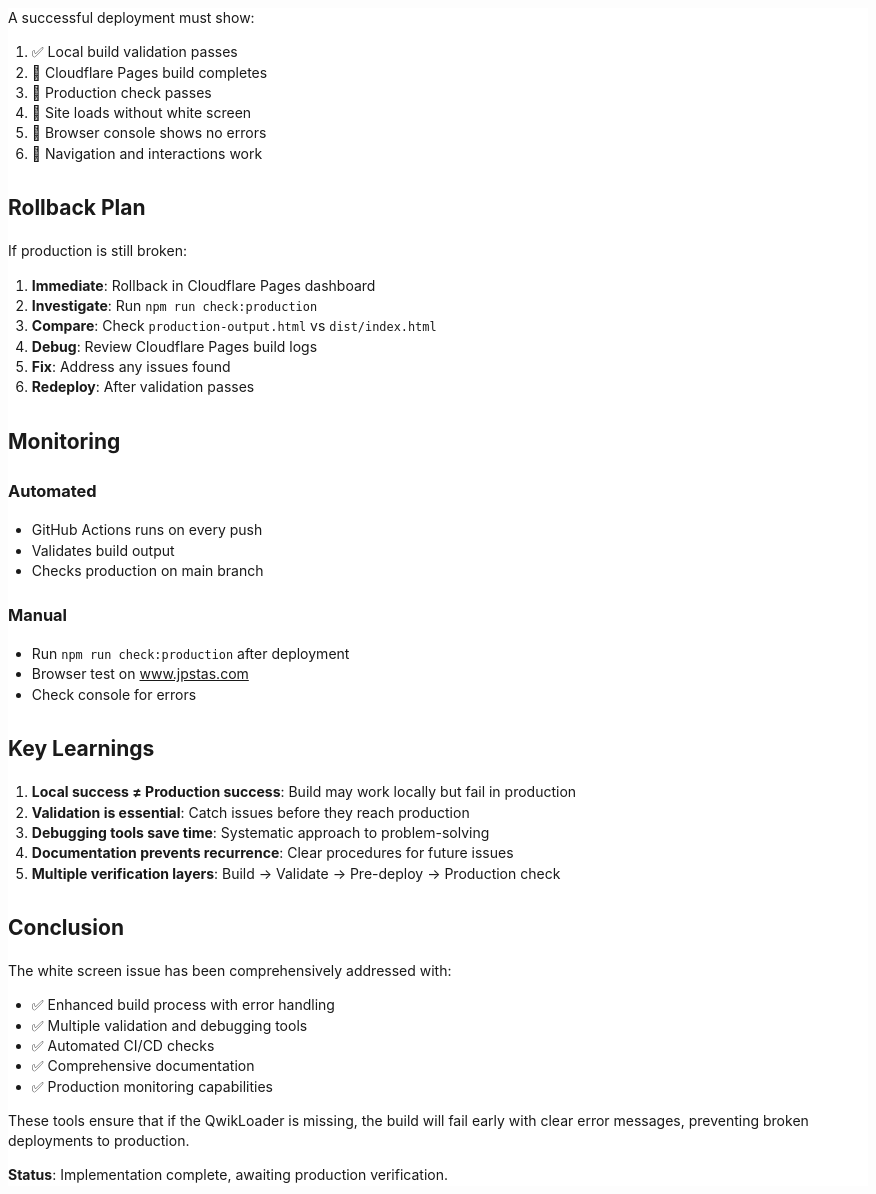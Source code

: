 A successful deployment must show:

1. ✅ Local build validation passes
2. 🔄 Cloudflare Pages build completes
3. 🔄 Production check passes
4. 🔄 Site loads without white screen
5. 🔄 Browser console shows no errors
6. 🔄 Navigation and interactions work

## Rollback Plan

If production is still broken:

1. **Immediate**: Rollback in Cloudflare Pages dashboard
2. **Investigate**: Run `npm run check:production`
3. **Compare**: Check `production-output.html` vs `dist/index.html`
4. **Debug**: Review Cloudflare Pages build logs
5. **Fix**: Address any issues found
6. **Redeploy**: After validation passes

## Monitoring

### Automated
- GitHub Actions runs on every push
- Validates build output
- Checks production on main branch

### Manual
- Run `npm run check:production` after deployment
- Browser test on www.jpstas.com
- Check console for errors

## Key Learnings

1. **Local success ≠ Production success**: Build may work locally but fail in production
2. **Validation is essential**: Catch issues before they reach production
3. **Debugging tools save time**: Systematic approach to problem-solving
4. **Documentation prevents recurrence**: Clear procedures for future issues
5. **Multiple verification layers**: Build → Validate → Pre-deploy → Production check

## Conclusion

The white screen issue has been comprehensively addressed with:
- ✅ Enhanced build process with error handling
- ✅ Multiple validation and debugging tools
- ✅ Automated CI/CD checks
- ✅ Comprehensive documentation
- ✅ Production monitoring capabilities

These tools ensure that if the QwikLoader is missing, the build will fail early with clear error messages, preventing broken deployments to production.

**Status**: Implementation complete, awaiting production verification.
==
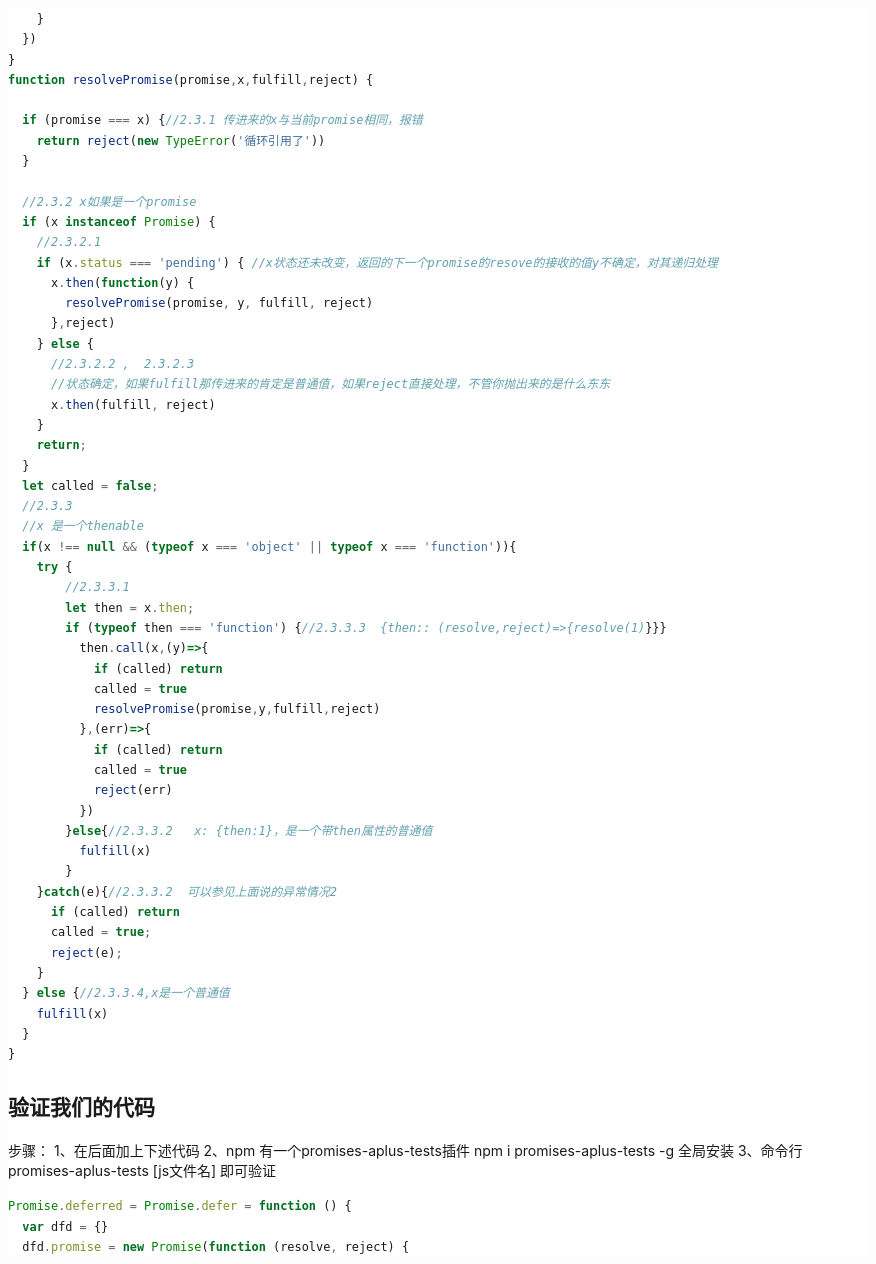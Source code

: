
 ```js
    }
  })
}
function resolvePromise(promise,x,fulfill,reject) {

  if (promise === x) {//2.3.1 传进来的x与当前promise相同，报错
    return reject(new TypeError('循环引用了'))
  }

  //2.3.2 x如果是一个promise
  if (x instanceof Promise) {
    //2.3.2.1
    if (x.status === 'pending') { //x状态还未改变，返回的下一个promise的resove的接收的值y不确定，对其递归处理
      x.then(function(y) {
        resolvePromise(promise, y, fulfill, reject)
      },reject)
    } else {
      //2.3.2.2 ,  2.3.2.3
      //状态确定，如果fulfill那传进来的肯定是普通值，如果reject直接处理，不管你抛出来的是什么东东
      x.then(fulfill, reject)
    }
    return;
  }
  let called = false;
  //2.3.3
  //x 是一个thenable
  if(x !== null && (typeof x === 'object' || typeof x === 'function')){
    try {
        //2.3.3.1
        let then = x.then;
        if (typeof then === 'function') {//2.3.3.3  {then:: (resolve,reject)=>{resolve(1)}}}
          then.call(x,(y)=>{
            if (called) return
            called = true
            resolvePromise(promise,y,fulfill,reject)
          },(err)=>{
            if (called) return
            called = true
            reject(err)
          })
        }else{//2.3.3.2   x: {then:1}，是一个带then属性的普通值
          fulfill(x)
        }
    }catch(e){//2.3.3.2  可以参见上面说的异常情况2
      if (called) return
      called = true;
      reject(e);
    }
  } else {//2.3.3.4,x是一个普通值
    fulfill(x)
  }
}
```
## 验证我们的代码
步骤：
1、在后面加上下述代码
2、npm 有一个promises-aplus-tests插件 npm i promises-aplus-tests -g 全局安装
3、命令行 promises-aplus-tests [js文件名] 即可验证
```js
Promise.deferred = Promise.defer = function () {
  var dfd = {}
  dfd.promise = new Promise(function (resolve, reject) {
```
* * *
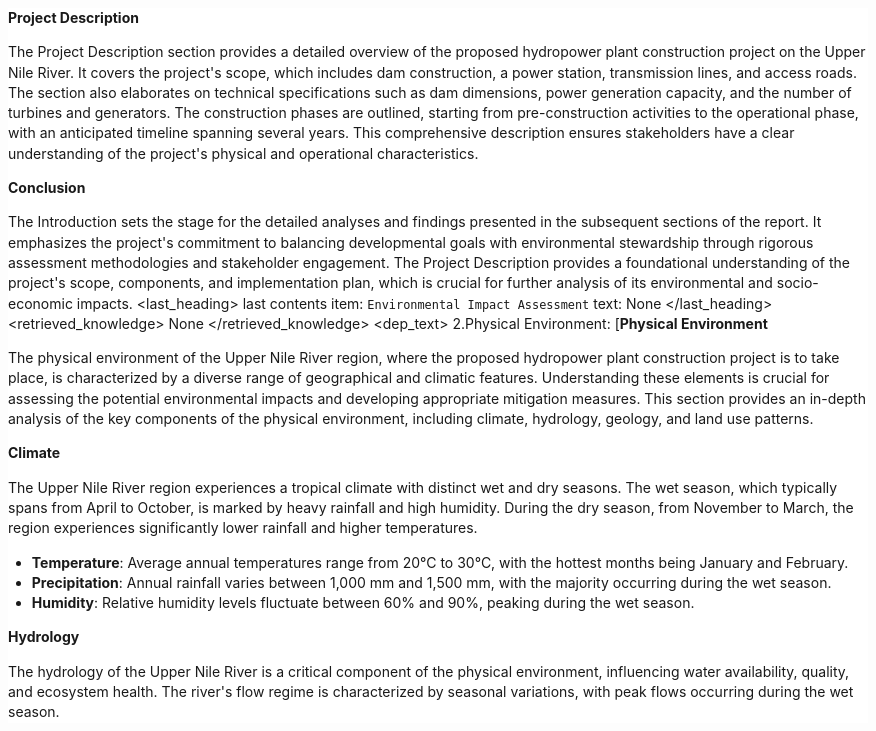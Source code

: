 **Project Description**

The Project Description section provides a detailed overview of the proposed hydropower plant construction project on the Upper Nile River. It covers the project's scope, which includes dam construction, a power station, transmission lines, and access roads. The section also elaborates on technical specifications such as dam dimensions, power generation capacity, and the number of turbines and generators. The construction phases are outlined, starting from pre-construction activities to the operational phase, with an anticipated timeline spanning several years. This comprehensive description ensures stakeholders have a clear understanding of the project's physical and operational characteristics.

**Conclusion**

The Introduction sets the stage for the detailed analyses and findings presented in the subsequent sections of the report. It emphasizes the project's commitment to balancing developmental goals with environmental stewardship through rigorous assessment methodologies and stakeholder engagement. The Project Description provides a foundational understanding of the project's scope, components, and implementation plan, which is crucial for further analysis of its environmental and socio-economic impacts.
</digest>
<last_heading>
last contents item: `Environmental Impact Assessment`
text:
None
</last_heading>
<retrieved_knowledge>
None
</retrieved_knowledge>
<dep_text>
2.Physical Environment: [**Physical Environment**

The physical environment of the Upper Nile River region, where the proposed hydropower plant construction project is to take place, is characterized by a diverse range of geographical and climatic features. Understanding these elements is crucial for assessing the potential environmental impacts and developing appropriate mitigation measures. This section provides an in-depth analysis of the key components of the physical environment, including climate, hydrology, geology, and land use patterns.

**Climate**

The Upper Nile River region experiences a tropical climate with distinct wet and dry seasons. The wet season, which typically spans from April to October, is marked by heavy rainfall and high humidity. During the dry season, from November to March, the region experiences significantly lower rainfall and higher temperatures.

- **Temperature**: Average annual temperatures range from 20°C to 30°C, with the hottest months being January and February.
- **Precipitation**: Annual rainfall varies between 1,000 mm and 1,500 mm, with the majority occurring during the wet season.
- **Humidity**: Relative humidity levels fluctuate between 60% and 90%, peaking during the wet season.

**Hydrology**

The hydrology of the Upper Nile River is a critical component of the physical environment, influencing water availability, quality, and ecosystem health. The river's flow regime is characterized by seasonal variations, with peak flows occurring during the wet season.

*Work to complete:* Where a line of the records holds the word "Pages", copy that line.

*Task output:*
2. 🔄 Cloudflare Pages build completes
1. **Immediate**: Rollback in Cloudflare Pages dashboard
4. **Debug**: Review Cloudflare Pages build logs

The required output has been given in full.